The cylinder has two ports, one near each end. Then there is a valve mechanism that switches the vacuum or pressure between the two ports, coordinated with the movement of the piston.

One more thing. I would encourage the interested reader to look on the Jay Leno's Garage YouTube channel for the "1832 Steam Engine" video. This is a stationary steam engine that was used to power a factory that Jay has restored to working order. If you've never seen one of these large steam engines running you will be surprised at how quiet and, dare I say, beautiful they are in operation.

Arduino Drawing Bot

 Drawing Bot

I built a drawing robot. Here is a rough little video of it in action.


The design, shown below, is certainly not original with me but I had all the parts laying around and I thought it would produce a nice profile picture.

The stepper motors wind and unwind the thread in order to position the Sharpie. Not shown in the above drawing is a solenoid mechanism that raises and lowers the Sharpie so that as it moves along it can either draw or not.

More Detail

I wrote a quick program in Processing on my pc that captures a photo and then rescales it and converts it to binary, that is, no color or gray-scale, just black or white pixels. The program then creates a file that is essentially just a list of every pixel in the picture with a "1" if the pixel is black or "0" if the pixel is white. My plan was to transmit the 1s and 0s to an Arduino over the serial connection but the current version of Processing doesn't support Serial on 64-bit Windows. So, I just copied the file to an SD card, and sneaker-netted it to an Arduino Uno with an SD shield on top.

The program on the Uno just moves back and forth across the drawing area, raster style, reading the file and putting the Sharpie down if the next point is a "1" or up if the next point is a "0". The program uses the Pythagorean theorem to to calculate how long the threads should be at each point, and based on how long they were for the last point it either winds or unwinds thread from the shafts of the two stepper motors.

What I would do next

The Drawing Bot is slow.

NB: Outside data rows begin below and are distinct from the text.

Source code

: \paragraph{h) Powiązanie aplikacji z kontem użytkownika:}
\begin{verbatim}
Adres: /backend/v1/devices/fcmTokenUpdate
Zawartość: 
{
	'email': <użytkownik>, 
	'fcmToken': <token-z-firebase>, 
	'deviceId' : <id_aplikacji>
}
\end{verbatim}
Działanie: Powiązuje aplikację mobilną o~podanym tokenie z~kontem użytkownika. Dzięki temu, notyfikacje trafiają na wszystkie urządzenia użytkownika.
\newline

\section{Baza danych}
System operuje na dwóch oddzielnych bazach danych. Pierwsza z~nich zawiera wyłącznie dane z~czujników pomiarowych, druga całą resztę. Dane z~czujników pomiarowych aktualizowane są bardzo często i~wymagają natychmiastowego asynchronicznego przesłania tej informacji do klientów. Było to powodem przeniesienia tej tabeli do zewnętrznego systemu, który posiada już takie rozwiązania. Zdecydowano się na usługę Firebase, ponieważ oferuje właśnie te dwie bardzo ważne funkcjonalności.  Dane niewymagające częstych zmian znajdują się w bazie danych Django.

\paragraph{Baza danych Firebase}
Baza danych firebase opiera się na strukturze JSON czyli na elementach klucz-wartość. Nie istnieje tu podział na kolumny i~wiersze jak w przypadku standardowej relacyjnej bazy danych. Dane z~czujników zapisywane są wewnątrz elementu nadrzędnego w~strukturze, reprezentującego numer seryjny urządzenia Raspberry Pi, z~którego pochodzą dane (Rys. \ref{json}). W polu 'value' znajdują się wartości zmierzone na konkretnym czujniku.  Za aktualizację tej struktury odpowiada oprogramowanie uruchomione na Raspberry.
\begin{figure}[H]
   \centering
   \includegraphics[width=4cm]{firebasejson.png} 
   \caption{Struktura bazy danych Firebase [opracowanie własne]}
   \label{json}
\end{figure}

Depending on the resolution of the picture it can take hours to complete a drawing. The Arduino program could certainly be made more efficient. For instance, right now it just draws from left to right, then returns to the left end of the next line down. If it drew in both directions it would probably be 30% faster. It could also be made to skip more directly over areas where nothing is to be drawn.

Further, I built it to draw using 8 1/2" x 11" paper. If desired, though, without any changes in the design (just longer thread) it could easily draw pictures ten times as large. Of course without improving the efficiency of the program you'd be a lot older by the time it got done.